Третьим будешь. Разговоры в Конюшне — страница 7 из 72

Елена Боннэр[15]: я живу формально «до и после», а внутренне все время вместе

Боннэр о Сахарове без науки и политики – тема нашего разговора с Еленой Боннэр, женой, другом и соратником великого гражданина Земли и выдающегося ученого. Они встретились, когда Андрею Дмитриевичу было пятьдесят лет, а Елене Георгиевне – сорок восемь. Два взрослых человека с прошлым и своими детьми от предыдущих браков полюбили друг друга на всю оставшуюся жизнь.
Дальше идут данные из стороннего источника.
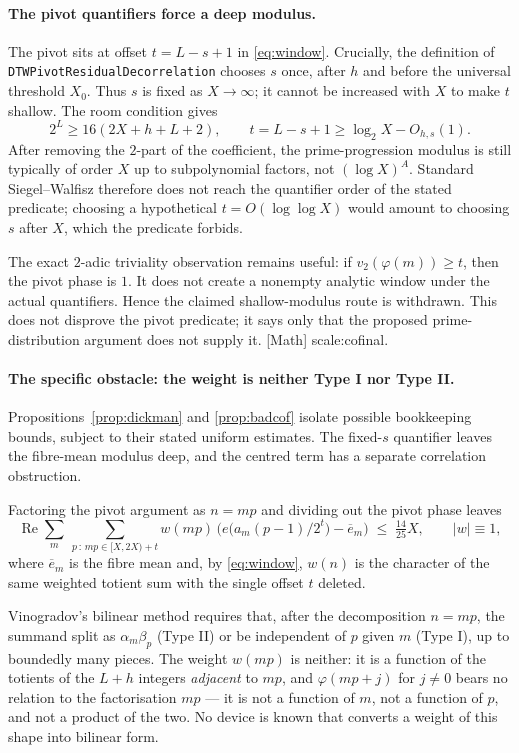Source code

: \documentclass[11pt]{article}
\theoremstyle{plain}
\theoremstyle{definition}
\theoremstyle{remark}
\newcommand{\ev}[1]{{\small\textsf{[#1]}}\xspace}
\newcommand{\scale}[1]{{\small\textsf{scale:#1}}\xspace}
\begin{document}
\paragraph{The pivot quantifiers force a deep modulus.}
The pivot sits at offset $t=L-s+1$ in \eqref{eq:window}.  Crucially, the
definition of \texttt{DTWPivotResidualDecorrelation} chooses $s$ once, after
$h$ and before the universal threshold $X_0$.  Thus $s$ is fixed as
$X\to\infty$; it cannot be increased with $X$ to make $t$ shallow.  The room
condition gives
\[
  2^L\ge16(2X+h+L+2),\qquad
  t=L-s+1\ge\log_2X-O_{h,s}(1).
\]
After removing the $2$-part of the coefficient, the prime-progression modulus
is still typically of order $X$ up to subpolynomial factors, not
$(\log X)^A$.  Standard Siegel--Walfisz therefore does not reach the
quantifier order of the stated predicate; choosing a hypothetical
$t=O(\log\log X)$ would amount to choosing $s$ after $X$, which the predicate
forbids.

The exact $2$-adic triviality observation remains useful: if
$v_2(\varphi(m))\ge t$, then the pivot phase is $1$.  It does not create a
nonempty analytic window under the actual quantifiers.  Hence the claimed
shallow-modulus route is withdrawn.  This does not disprove the pivot
predicate; it says only that the proposed prime-distribution argument does
not supply it. \ev{Math} \scale{cofinal}.

\paragraph{The specific obstacle: the weight is neither Type I nor Type II.}
Propositions~\ref{prop:dickman} and \ref{prop:badcof} isolate possible
bookkeeping bounds, subject to their stated uniform estimates.  The
fixed-$s$ quantifier leaves the fibre-mean modulus deep, and the centred term
has a separate correlation obstruction.

Factoring the pivot argument as
$n=mp$ and dividing out the pivot phase leaves
\[
  \operatorname{Re}\sum_{m}\ \sum_{p\,:\,mp\in[X,2X)+t}
    w(mp)\,\bigl(e\bigl(a_m(p-1)/2^{t}\bigr)-\overline{e}_m\bigr)
  \;\le\;\tfrac{14}{25}X ,
  \qquad |w|\equiv 1 ,
\]
where $\overline{e}_m$ is the fibre mean and, by \eqref{eq:window}, $w(n)$ is
the character of the same weighted totient sum with the single offset $t$
deleted.

Vinogradov's bilinear method requires that, after the decomposition
$n=mp$, the summand split as $\alpha_m\beta_p$ (Type II) or be independent of
$p$ given $m$ (Type I), up to boundedly many pieces. The weight $w(mp)$ is
neither: it is a function of the totients of the $L+h$ integers
\emph{adjacent} to $mp$, and $\varphi(mp+j)$ for $j\ne0$ bears no relation to
the factorisation $mp$ --- it is not a function of $m$, not a function of
$p$, and not a product of the two. No device is known that converts a weight
of this shape into bilinear form.
\end{document}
У нас были дружеские отношения и взаимное доверие, которое вы почувствуете в разговоре.

ЮР Я вспомнил ситуацию, как мы с вами сидели на кухне и Андрей Дмитриевич сказал, что он последний раз читал лекцию…

ЕБ Когда был аспирантом.

ЮР Помню, вы стояли на кухне, я взял магнитофон, вставил кассету и сказал: поскольку я закончил институт физкультуры, расскажите мне про то, что вас сейчас интересует, и разговаривайте со мной как с идиотом, потому что, действительно, хоть институт физической культуры, но в физике ни бум-бум. И он эту студенческую лекцию напомнил.

ЕБ Он не один раз читал лекции студентам. Разница?

ЮР Разница большая. Но после этого сколько он не читал?

ЕБ Все остальные годы.

ЮР А мне он одному прочел. У меня было ощущение, что Андрей Дмитриевич читает мне эту лекцию на русском языке. Но ничего из этого я совершенно не понял. А почему он не читал лекции столько лет?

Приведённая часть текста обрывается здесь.